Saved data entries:
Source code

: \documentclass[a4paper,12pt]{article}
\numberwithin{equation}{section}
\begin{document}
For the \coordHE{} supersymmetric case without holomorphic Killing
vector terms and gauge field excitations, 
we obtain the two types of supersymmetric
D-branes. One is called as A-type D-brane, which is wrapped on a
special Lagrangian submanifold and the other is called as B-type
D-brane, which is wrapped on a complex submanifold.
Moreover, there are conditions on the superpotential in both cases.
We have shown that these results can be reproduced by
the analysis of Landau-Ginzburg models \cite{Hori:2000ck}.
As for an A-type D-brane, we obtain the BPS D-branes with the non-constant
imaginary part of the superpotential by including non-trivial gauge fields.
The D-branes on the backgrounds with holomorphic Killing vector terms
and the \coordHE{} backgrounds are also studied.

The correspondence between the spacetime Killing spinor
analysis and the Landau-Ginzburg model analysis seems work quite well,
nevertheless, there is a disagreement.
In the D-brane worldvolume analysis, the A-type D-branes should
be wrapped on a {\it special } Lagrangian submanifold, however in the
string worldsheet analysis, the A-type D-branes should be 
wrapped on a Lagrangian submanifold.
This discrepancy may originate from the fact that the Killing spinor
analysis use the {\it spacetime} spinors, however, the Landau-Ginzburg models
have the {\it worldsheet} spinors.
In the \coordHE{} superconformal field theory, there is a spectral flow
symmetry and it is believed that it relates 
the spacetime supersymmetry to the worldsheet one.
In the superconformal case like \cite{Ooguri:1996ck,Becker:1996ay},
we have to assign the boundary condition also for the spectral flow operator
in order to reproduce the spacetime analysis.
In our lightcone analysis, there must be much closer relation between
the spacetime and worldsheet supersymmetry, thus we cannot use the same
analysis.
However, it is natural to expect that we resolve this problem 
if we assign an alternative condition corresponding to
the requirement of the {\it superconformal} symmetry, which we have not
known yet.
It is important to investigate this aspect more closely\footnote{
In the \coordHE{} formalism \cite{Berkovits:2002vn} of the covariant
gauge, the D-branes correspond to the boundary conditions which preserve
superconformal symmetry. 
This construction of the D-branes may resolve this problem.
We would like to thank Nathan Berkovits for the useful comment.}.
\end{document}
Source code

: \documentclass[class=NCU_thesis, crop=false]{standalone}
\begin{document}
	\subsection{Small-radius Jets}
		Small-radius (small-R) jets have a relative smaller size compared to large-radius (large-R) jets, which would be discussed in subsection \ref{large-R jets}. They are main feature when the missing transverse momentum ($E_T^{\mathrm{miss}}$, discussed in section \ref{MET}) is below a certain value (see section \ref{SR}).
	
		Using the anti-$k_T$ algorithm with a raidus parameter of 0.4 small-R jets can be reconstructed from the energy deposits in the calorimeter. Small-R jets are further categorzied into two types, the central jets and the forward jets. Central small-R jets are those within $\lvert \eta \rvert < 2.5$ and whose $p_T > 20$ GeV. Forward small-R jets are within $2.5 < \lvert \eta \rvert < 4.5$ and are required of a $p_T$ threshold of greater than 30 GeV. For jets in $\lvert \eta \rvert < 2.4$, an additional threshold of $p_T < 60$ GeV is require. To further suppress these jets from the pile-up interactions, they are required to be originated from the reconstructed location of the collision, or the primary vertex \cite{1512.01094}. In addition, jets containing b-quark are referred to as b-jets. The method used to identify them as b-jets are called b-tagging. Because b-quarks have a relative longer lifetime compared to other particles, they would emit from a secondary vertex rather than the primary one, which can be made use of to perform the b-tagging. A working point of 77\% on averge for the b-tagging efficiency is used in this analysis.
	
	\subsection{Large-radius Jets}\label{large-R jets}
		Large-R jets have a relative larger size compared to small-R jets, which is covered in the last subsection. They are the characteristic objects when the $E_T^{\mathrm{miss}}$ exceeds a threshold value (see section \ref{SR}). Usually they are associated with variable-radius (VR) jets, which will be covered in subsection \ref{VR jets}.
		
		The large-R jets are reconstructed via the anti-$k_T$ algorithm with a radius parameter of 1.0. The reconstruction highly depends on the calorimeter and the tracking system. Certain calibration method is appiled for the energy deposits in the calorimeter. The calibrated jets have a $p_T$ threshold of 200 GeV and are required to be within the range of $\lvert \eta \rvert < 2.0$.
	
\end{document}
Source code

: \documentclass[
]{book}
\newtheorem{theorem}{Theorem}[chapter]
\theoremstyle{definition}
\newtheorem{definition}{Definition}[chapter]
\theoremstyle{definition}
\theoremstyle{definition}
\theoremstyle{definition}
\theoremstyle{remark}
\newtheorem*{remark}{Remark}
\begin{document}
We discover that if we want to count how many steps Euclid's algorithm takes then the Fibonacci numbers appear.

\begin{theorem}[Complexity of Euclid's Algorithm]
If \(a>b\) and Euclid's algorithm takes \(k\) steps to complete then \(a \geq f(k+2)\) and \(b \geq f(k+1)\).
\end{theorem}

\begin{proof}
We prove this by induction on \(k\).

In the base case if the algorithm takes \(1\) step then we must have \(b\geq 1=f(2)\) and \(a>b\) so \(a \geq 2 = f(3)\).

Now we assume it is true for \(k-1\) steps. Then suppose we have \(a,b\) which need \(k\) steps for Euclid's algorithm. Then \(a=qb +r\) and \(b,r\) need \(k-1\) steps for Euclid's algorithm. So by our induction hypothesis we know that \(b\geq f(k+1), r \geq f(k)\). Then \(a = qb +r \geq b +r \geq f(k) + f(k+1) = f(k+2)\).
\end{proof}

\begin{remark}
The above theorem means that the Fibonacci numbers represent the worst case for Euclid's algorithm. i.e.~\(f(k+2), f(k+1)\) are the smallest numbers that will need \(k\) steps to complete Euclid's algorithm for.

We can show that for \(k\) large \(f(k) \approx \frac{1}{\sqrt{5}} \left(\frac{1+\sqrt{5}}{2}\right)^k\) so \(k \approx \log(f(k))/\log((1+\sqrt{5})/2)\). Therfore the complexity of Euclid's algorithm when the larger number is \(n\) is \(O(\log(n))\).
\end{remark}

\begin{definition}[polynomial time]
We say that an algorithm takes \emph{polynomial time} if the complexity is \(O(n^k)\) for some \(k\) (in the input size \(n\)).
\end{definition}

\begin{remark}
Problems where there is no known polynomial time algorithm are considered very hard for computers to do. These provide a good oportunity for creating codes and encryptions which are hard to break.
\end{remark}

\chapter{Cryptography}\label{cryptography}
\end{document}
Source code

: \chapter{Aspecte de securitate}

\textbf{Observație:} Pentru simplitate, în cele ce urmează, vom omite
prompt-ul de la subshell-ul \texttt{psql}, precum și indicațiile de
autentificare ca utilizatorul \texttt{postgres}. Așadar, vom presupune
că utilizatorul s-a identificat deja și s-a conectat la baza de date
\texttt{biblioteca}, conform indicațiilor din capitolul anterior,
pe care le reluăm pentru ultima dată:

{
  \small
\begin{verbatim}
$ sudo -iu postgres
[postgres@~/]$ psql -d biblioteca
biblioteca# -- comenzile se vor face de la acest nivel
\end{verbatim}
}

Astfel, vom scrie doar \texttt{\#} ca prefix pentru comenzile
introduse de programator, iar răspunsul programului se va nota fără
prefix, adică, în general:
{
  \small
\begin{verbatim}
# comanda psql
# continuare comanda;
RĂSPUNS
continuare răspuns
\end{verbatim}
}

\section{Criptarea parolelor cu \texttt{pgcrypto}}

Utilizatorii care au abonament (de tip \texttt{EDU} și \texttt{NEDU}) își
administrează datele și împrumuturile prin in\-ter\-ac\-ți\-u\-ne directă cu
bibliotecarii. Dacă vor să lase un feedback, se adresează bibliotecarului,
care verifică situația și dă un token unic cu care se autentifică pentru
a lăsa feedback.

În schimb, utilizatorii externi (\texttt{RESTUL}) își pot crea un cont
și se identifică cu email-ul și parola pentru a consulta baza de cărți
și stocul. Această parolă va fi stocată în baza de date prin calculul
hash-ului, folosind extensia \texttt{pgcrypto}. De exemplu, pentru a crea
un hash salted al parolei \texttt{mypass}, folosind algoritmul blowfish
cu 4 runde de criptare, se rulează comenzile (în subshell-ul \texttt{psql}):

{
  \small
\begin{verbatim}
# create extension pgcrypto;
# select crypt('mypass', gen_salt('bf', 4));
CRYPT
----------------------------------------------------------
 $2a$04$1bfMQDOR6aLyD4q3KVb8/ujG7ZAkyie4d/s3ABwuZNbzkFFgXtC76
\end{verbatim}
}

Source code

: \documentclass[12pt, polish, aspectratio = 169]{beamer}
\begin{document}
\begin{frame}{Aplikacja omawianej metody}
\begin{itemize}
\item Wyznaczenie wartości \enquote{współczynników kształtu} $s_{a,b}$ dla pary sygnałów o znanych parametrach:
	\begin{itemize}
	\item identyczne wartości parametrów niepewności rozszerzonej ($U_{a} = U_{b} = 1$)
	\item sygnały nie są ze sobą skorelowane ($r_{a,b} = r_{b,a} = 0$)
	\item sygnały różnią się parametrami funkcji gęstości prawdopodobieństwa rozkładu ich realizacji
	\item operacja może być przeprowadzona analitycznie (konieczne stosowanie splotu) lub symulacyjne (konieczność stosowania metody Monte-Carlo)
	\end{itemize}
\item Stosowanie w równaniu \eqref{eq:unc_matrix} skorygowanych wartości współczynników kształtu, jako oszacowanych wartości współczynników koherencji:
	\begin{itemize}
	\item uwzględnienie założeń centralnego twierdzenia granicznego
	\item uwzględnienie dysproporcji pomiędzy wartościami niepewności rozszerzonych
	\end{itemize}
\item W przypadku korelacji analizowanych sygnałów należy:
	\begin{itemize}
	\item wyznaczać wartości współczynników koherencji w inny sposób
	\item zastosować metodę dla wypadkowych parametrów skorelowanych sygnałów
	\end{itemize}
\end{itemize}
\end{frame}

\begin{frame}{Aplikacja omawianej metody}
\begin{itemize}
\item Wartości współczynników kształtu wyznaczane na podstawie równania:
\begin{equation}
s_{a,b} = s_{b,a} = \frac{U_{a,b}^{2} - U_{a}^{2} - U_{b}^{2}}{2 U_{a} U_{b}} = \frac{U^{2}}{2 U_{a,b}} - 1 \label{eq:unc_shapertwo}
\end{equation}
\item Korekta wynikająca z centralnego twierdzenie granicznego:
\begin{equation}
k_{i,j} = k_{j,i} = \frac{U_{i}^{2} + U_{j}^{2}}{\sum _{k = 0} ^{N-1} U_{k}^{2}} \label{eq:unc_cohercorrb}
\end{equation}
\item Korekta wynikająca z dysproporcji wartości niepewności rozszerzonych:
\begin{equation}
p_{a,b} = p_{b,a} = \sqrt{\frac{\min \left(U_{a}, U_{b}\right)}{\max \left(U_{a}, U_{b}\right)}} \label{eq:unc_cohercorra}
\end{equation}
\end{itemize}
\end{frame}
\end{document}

▶ **TASK TO COMPLETE**
Show every line from the entries above in which "spacetime" appears.

▶ **OUTPUT**
The correspondence between the spacetime Killing spinor
analysis use the {\it spacetime} spinors, however, the Landau-Ginzburg models
the spacetime supersymmetry to the worldsheet one.
in order to reproduce the spacetime analysis.
the spacetime and worldsheet supersymmetry, thus we cannot use the same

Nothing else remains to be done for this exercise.